The cover is bright orange and there is some textural variety with a strip of duct tape across the front. Made to Stick fill a third of the cover. It’s a very interesting and attention grabbing cover. Unfortunately, that is where my interest stopped.
Throughout the book, Chip and Dan, brothers, explain that in order for an idea to be sticky (that is, in order for your audience to remember your idea and care about it) it must be simple, unique, concrete, credible, emotional, and tell a story. Setting aside the lack of parallelism in their description, this seems like a very useful way of framing how to form and deliver a sticky idea (and satisfies 3 of their own criteria right off the bat).

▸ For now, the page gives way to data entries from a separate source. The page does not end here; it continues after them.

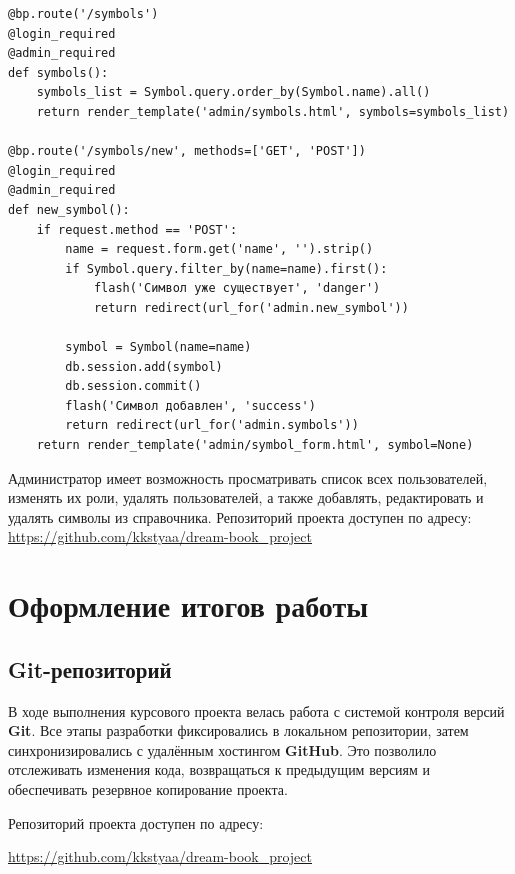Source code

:\documentclass[14pt, a4paper]{extarticle}
\begin{document}
\begin{lstlisting}[caption={Управление символами в админ-панели}, label={lst:admin}]
@bp.route('/symbols')
@login_required
@admin_required
def symbols():
    symbols_list = Symbol.query.order_by(Symbol.name).all()
    return render_template('admin/symbols.html', symbols=symbols_list)

@bp.route('/symbols/new', methods=['GET', 'POST'])
@login_required
@admin_required
def new_symbol():
    if request.method == 'POST':
        name = request.form.get('name', '').strip()
        if Symbol.query.filter_by(name=name).first():
            flash('Символ уже существует', 'danger')
            return redirect(url_for('admin.new_symbol'))
        
        symbol = Symbol(name=name)
        db.session.add(symbol)
        db.session.commit()
        flash('Символ добавлен', 'success')
        return redirect(url_for('admin.symbols'))
    return render_template('admin/symbol_form.html', symbol=None)
\end{lstlisting}

Администратор имеет возможность просматривать список всех пользователей, изменять их роли, удалять пользователей, а также добавлять, редактировать и удалять символы из справочника. Репозиторий проекта доступен по адресу: \url{https://github.com/kkstyaa/dream-book_project}
\newpage


\section{Оформление итогов работы}

\subsection{Git-репозиторий}

В ходе выполнения курсового проекта велась работа с системой контроля версий \textbf{Git}. Все этапы разработки фиксировались в локальном репозитории, затем синхронизировались с удалённым хостингом \textbf{GitHub}. Это позволило отслеживать изменения кода, возвращаться к предыдущим версиям и обеспечивать резервное копирование проекта.

Репозиторий проекта доступен по адресу:
\begin{center}
    \url{https://github.com/kkstyaa/dream-book_project}
\end{center}
\end{document}
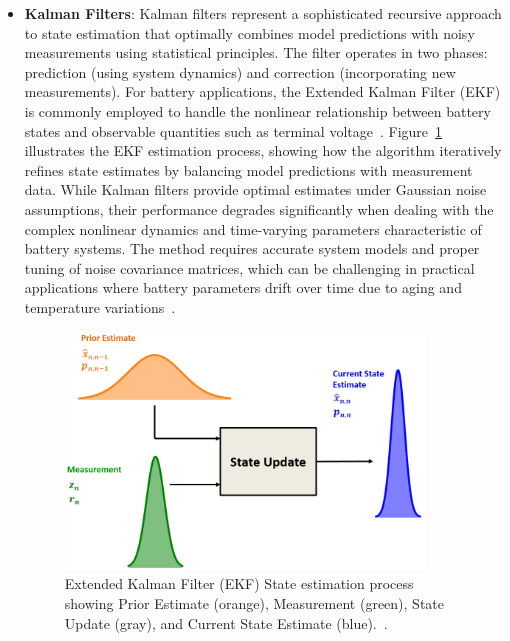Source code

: \begin{itemize}
    \item \textbf{Kalman Filters}: Kalman filters represent a sophisticated recursive approach to state estimation that optimally combines model predictions with noisy measurements using statistical principles. The filter operates in two phases: prediction (using system dynamics) and correction (incorporating new measurements). For battery applications, the Extended Kalman Filter (EKF) is commonly employed to handle the nonlinear relationship between battery states and observable quantities such as terminal voltage~\cite{mastali_battery_2013}. Figure~\ref{fig:ekf_diagram} illustrates the EKF estimation process, showing how the algorithm iteratively refines state estimates by balancing model predictions with measurement data. While Kalman filters provide optimal estimates under Gaussian noise assumptions, their performance degrades significantly when dealing with the complex nonlinear dynamics and time-varying parameters characteristic of battery systems. The method requires accurate system models and proper tuning of noise covariance matrices, which can be challenging in practical applications where battery parameters drift over time due to aging and temperature variations~\cite{becker_wwwkalmanfilternet_online_nodate}.

\begin{figure}[htbp]
\centering
\includegraphics[width=0.9\textwidth]{imgs/ekf.png}
\caption{Extended Kalman Filter (EKF) State estimation process showing Prior Estimate (orange), Measurement (green), State Update (gray), and Current State Estimate (blue).~\cite{becker_wwwkalmanfilternet_online_nodate}.}
\label{fig:ekf_diagram}
\end{figure}
    
\end{itemize}

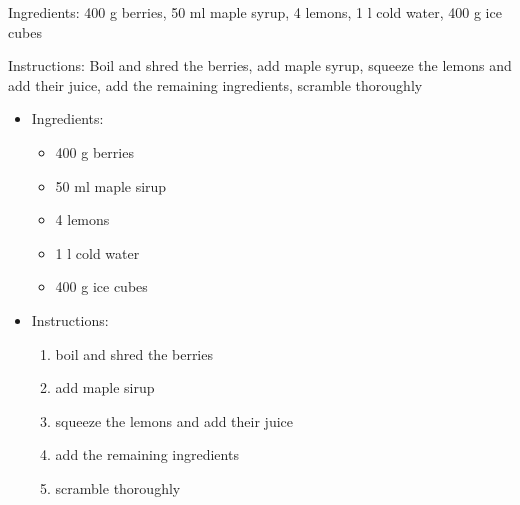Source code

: Ingredients:
400 g berries, 50 ml maple syrup, 4 lemons, 1 l cold water, 400 g ice cubes

\noindent Instructions: Boil and shred the berries, add maple syrup, squeeze the lemons and add their juice, add the remaining ingredients, scramble thoroughly

\begin{itemize}
	\item Ingredients:
	\begin{itemize}
		\item 400 g berries
		\item 50 ml maple sirup 
		\item 4 lemons
		\item 1 l cold water
		\item 400 g ice cubes
	\end{itemize}

	\item Instructions:
	\begin{enumerate}
		\item boil and shred the berries
		\item add maple sirup
		\item squeeze the lemons and add their juice
		\item add the remaining ingredients
		\item scramble thoroughly
	\end{enumerate}
\end{itemize}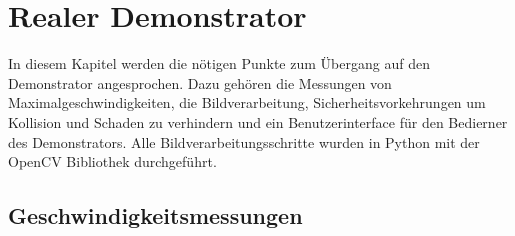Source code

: \chapter{Realer Demonstrator}  
\label{ch:realer demonstrator}
In diesem Kapitel werden die nötigen Punkte zum Übergang auf den Demonstrator angesprochen. Dazu gehören die Messungen von Maximalgeschwindigkeiten, die Bildverarbeitung, Sicherheitsvorkehrungen um Kollision und Schaden zu verhindern und ein Benutzerinterface für den Bedierner des Demonstrators. Alle Bildverarbeitungsschritte wurden in Python mit der OpenCV Bibliothek durchgeführt.

\section{Geschwindigkeitsmessungen}
\label{sect:geschwindigkeitsmessungen}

What follows however is a very shallow exploration of what each description means. Each chapter is broken down into so many smaller subsections, that the reader is unable to sit with and digest what is being presented. Likewise there are too many examples of each part of a sticky idea without enough foundational work of explaining how or why each part works. What this book would have benefited from is a workspace at the end of each chapter to prompt the reader to transform his or her own ideas into an idea that exemplifies one of the six characteristics of a sticky idea.
The best part of the entire book was the discussion of the Curse of Knowledge. This idea that the more knowledgable we are on a topic or idea, the more challenging it is to communicate about that idea to someone who is less knowledgable. This Curse popped up in every chapter and undermined ideas in ways I had not considered.
Perhaps this book was not as impactful for me because I am an educator and an improvisor. The concepts covered in this book are the basic tenets of creating a good lesson and crafting a good long-form improv scene. I may be being too harsh.